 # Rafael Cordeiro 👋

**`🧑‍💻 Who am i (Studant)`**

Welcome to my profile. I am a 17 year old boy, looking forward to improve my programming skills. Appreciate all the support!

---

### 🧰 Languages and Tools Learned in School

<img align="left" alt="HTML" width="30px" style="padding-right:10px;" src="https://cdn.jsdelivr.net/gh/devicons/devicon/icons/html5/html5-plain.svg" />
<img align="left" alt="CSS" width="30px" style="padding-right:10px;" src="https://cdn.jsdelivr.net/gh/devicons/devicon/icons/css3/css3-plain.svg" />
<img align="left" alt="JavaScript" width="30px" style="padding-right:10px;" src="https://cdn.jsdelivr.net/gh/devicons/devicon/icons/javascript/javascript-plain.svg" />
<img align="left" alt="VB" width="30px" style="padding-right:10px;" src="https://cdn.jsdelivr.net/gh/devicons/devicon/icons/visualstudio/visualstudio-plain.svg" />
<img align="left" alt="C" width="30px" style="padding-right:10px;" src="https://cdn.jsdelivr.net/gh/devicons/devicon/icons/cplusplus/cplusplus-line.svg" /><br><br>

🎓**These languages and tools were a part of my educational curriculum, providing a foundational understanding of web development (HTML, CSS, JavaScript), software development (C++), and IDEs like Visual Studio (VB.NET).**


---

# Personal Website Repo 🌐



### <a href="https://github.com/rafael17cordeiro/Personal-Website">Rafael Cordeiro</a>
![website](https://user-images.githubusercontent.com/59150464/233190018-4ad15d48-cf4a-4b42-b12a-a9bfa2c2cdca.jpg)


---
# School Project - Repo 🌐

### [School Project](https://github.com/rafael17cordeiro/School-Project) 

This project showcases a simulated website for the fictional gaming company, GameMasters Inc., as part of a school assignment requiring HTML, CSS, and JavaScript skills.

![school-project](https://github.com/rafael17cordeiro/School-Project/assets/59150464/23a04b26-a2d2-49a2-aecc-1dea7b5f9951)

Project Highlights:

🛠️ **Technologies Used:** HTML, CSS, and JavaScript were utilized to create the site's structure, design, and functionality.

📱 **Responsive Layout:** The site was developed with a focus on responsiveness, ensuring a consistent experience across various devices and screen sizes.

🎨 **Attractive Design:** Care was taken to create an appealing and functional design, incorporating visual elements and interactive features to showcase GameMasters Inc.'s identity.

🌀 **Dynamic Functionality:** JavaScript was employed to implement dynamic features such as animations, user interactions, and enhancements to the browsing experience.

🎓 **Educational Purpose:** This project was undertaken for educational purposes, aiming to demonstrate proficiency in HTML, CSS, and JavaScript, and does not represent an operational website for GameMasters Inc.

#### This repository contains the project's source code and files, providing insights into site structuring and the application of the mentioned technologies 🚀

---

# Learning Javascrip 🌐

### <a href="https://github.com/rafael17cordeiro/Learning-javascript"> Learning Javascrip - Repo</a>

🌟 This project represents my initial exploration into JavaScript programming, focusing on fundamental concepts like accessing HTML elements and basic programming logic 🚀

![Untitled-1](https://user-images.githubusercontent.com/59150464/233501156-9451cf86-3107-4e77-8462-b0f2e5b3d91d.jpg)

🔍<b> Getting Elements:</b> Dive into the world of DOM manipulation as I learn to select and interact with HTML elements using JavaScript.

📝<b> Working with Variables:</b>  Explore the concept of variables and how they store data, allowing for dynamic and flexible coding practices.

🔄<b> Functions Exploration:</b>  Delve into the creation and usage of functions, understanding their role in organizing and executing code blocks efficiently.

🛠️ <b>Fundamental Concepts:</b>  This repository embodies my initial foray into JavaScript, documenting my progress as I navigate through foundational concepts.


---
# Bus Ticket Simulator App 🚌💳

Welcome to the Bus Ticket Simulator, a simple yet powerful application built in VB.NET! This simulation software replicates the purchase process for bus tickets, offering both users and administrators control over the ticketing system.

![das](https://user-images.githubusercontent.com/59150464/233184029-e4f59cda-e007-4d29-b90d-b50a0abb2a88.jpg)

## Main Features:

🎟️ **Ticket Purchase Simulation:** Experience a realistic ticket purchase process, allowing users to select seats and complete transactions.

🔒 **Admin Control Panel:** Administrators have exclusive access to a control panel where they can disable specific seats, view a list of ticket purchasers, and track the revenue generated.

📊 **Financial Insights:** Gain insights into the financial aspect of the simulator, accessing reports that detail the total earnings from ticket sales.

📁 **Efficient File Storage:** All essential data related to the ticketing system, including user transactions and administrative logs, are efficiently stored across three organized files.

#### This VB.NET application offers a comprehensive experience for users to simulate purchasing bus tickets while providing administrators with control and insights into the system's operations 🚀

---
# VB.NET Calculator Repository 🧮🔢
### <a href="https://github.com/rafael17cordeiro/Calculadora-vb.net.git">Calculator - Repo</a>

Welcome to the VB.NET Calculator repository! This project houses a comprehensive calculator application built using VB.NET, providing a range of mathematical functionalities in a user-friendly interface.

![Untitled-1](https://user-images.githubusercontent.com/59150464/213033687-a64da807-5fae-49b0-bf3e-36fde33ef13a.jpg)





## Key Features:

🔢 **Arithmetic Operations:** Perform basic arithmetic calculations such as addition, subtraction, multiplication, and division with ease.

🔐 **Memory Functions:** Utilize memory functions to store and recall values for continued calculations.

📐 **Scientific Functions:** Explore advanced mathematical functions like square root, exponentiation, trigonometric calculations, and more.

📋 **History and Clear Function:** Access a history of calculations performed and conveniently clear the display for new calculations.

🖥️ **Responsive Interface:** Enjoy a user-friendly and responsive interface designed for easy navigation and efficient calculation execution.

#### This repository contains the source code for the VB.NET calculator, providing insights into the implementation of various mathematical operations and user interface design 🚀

> _EXERCISE BRIEF_: Your answer should be the lines above from the one containing "and complete transactions." through the one containing "calculations, and more.", copied exactly and with both ends kept.

> _REPLY_:
🎟️ **Ticket Purchase Simulation:** Experience a realistic ticket purchase process, allowing users to select seats and complete transactions.

🔒 **Admin Control Panel:** Administrators have exclusive access to a control panel where they can disable specific seats, view a list of ticket purchasers, and track the revenue generated.

📊 **Financial Insights:** Gain insights into the financial aspect of the simulator, accessing reports that detail the total earnings from ticket sales.

📁 **Efficient File Storage:** All essential data related to the ticketing system, including user transactions and administrative logs, are efficiently stored across three organized files.

#### This VB.NET application offers a comprehensive experience for users to simulate purchasing bus tickets while providing administrators with control and insights into the system's operations 🚀

---
# VB.NET Calculator Repository 🧮🔢
### <a href="https://github.com/rafael17cordeiro/Calculadora-vb.net.git">Calculator - Repo</a>

Welcome to the VB.NET Calculator repository! This project houses a comprehensive calculator application built using VB.NET, providing a range of mathematical functionalities in a user-friendly interface.

![Untitled-1](https://user-images.githubusercontent.com/59150464/213033687-a64da807-5fae-49b0-bf3e-36fde33ef13a.jpg)





## Key Features:

🔢 **Arithmetic Operations:** Perform basic arithmetic calculations such as addition, subtraction, multiplication, and division with ease.

🔐 **Memory Functions:** Utilize memory functions to store and recall values for continued calculations.

📐 **Scientific Functions:** Explore advanced mathematical functions like square root, exponentiation, trigonometric calculations, and more.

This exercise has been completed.